EXERCISE DESCRIPTION
Of the lines below, report only those that contain "アクション".

SOURCE RECORDS
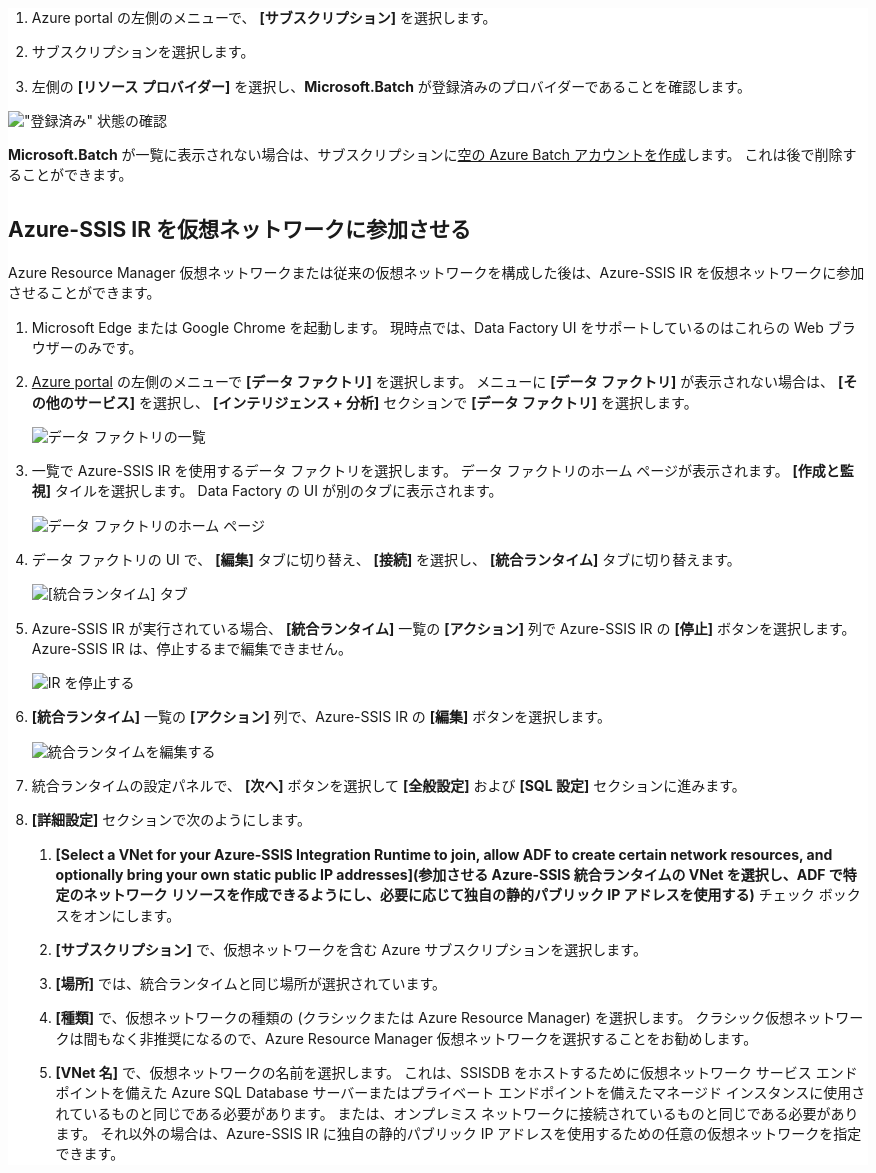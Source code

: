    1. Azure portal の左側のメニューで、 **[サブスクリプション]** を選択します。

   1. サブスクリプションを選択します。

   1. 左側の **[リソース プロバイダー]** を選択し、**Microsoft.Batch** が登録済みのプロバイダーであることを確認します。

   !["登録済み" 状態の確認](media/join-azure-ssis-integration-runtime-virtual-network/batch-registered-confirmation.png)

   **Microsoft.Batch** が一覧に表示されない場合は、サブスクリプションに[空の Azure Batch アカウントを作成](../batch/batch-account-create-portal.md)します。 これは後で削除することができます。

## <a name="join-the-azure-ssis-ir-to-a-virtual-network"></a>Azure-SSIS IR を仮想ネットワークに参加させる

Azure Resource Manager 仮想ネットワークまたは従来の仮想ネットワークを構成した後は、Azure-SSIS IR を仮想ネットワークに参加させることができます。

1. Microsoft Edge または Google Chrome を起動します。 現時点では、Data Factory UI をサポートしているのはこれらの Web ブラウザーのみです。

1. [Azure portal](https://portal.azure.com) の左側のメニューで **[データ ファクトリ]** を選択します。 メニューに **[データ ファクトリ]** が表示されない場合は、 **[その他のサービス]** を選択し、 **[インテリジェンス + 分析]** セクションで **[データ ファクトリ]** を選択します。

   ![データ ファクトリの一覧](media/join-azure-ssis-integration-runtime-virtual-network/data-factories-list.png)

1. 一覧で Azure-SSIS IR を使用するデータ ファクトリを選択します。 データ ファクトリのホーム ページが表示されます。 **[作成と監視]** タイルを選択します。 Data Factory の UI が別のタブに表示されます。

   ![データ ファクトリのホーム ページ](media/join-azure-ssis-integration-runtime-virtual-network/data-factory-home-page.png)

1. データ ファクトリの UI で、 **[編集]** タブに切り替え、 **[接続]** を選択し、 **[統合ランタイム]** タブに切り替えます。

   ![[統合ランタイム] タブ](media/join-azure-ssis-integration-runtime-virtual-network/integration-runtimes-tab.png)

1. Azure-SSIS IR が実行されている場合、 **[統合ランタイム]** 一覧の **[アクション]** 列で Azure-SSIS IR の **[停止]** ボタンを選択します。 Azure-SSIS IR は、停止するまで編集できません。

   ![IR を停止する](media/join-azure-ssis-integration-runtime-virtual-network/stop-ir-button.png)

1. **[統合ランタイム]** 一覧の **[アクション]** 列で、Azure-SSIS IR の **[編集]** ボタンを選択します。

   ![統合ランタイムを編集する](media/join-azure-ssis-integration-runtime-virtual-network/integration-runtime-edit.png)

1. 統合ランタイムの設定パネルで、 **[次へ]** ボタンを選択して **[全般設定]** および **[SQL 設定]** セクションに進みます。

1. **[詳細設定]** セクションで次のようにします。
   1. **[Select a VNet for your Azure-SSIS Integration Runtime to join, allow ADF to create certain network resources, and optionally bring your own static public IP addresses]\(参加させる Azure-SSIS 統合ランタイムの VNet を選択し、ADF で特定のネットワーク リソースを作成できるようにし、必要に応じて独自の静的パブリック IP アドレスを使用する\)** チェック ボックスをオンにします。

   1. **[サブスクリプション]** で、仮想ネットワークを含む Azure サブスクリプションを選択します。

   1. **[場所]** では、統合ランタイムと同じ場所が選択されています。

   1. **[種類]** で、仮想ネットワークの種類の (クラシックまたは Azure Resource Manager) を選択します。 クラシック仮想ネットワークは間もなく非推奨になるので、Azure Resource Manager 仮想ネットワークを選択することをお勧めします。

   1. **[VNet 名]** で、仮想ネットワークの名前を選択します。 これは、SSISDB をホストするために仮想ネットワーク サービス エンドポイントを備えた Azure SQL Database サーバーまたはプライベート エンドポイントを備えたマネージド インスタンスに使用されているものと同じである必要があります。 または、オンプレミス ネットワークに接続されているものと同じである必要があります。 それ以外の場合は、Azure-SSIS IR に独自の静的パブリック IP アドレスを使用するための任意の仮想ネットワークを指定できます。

ANSWER TO THIS EXERCISE
1. Azure-SSIS IR が実行されている場合、 **[統合ランタイム]** 一覧の **[アクション]** 列で Azure-SSIS IR の **[停止]** ボタンを選択します。 Azure-SSIS IR は、停止するまで編集できません。
1. **[統合ランタイム]** 一覧の **[アクション]** 列で、Azure-SSIS IR の **[編集]** ボタンを選択します。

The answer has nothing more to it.